U.S. stock gauges turned lower late-morning Wednesday, with the S&P 500 index deepening its slide into correction territory, in the wake of Russian President Vladimir Putin’s decision to order troops to breakaway regions of Ukraine, escalating tensions and raising fears of a full-scale invasion.
Equity bourses are threatening to fall for a fifth straight session, with investors waiting to see Putin’s next move in Eastern Europe.
How are stock-index futures trading
The Dow Jones Industrial Average
receded 123 points, or 0.4%, at around 33,475.
S&P 500 index
was trading 25 points, or 0.6%, lower to around 4,279, with consumer discretionary
down 1.8%, and utilities
leading losses, both off about 0.8%, among the benchmarks 11 sectors.
Nasdaq Composite Index
fell 130 points, or 1%, at about 13,250.
All three benchmarks had been solidly higher earlier Wednesday.
On Tuesday, the Dow dropped 482.57 points, or 1.4%, to close at 33,596.61, its lowest finish since June 18, according to Dow Jones Market Data. The S&P 500 fell 44.11 points, or 1%, to end at 4,304.76, the lowest closing value since Oct. 4. The Nasdaq Composite shed 166.55 points, or 1.2%, to finish at 13,381.52.
What’s driving the market?
Gains petered out late morning Wednesday, morphing into losses, as hope that developments in Ukraine wouldn’t be as damaging to global economies, gave way to anxieties about the state of inflation and its impact on monetary policy.
Investors expressed uncertainty about Russia’s incursion in Ukraine. Market participants have been on edge after Russian President Vladimir Putin ordered forces into separatist regions of eastern Ukraine on Monday, raising fears that an invasion was about to materialize.
“If Russia de-escalates…by simply recognizing two breakaway states, the economic and market impact could be similar to Crimea in 2014: limited sanctions and by extension limited economic fallout,” wrote Laura Goodwin, economist and portfolio strategist at New York Life Investments, in a note.
“If Russia goes deeper into Ukraine, the conflict could be longer and the West’s reaction could be more severe. As a result, sanctions could be more biting, with likely consequences for Russia’s political and economic system as well as for ex-Russian companies required to navigate those sanctions,” Goodwin said.
“Higher commodity prices and slower growth could have a meaningful impact on the global economy, including emerging market economies and by making the Fed’s job even more difficult,” the money manager said.
The continuing geopolitical tensions between Moscow and Kyiv suggest that volatility will continue to color the investment landscape.
Some strategists were advocating for putting the recent downturn in the market into perspective.

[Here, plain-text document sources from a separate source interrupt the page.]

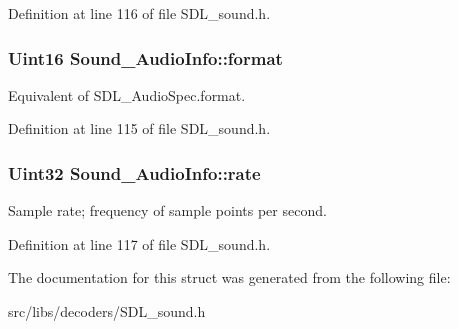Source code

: Definition at line 116 of file S\-D\-L\-\_\-sound.\-h.

\hypertarget{structSound__AudioInfo_afc1f02fd774a0e1d35109360496390eb}{
\subsubsection[{format}]{\setlength{\rightskip}{0pt plus 5cm}Uint16 {\bf Sound\-\_\-\-Audio\-Info\-::format}}}\label{structSound__AudioInfo_afc1f02fd774a0e1d35109360496390eb}
Equivalent of S\-D\-L\-\_\-\-Audio\-Spec.\-format. 

Definition at line 115 of file S\-D\-L\-\_\-sound.\-h.

\hypertarget{structSound__AudioInfo_abc8310e37ae527e5d92e675655d944ee}{
\subsubsection[{rate}]{\setlength{\rightskip}{0pt plus 5cm}Uint32 {\bf Sound\-\_\-\-Audio\-Info\-::rate}}}\label{structSound__AudioInfo_abc8310e37ae527e5d92e675655d944ee}
Sample rate; frequency of sample points per second. 

Definition at line 117 of file S\-D\-L\-\_\-sound.\-h.



The documentation for this struct was generated from the following file\-:\begin{DoxyCompactItemize}
\item 
src/libs/decoders/S\-D\-L\-\_\-sound.\-h\end{DoxyCompactItemize}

But “Investors need to ask themselves ‘will stock markets be higher than this when I retire? Looking at financial market history, the answer is probably ‘yes’, if they have a decade or more ahead of them,” Nigel Green of financial advisory and asset management firm deVere Group, said.
Which companies are in focus?
Shares of Kodiak Sciences Inc. KOD were down over 80% Wednesday after the biopharmaceutical company said a Phase 2b/3 trial of its treatment for age-related macular degeneration failed to meet its primary efficacy endpoint.
Nucor Corp. NU said Wednesday that Chief Financial Officer Jim Frias will retire, after 12 years in the role and 31 years at the steelmaker. Its stock was down more than 10%.
TJX Cos. TJX stock sank 8.2% Wednesday after the off-price retailer, and parent of TJ Maxx, reported fourth quarter profit and sales that missed expectations.
Shares of Lowe’s Companies LOW bounced 2% after the home improvement retailer reported fiscal fourth-quarter profit and sales that beat expectations, and provided an upbeat full-year earnings outlook.
How are other assets faring?
The yield on the 10-year Treasury note TMUBMUSD10Y rose 1.3 basis points to around 1.96%, pulling back after approaching 2%. Yields and debt prices move opposite each other.
The ICE U.S. Dollar Index DXY, a measure of the currency against a basket of six major rivals, was virtually unchanged at 96.064.
Bitcoin BTCUSD rose 2% to $38,027.
Oil futures rose, with West Texas Intermediate crude CL00 for March delivery up 1% at $92.85 a barrel. Gold GC00 for April delivery picked up 0.1% to $1,909.60 an ounce, after it marked the highest settlement for a most-active contract since June, according to FactSet.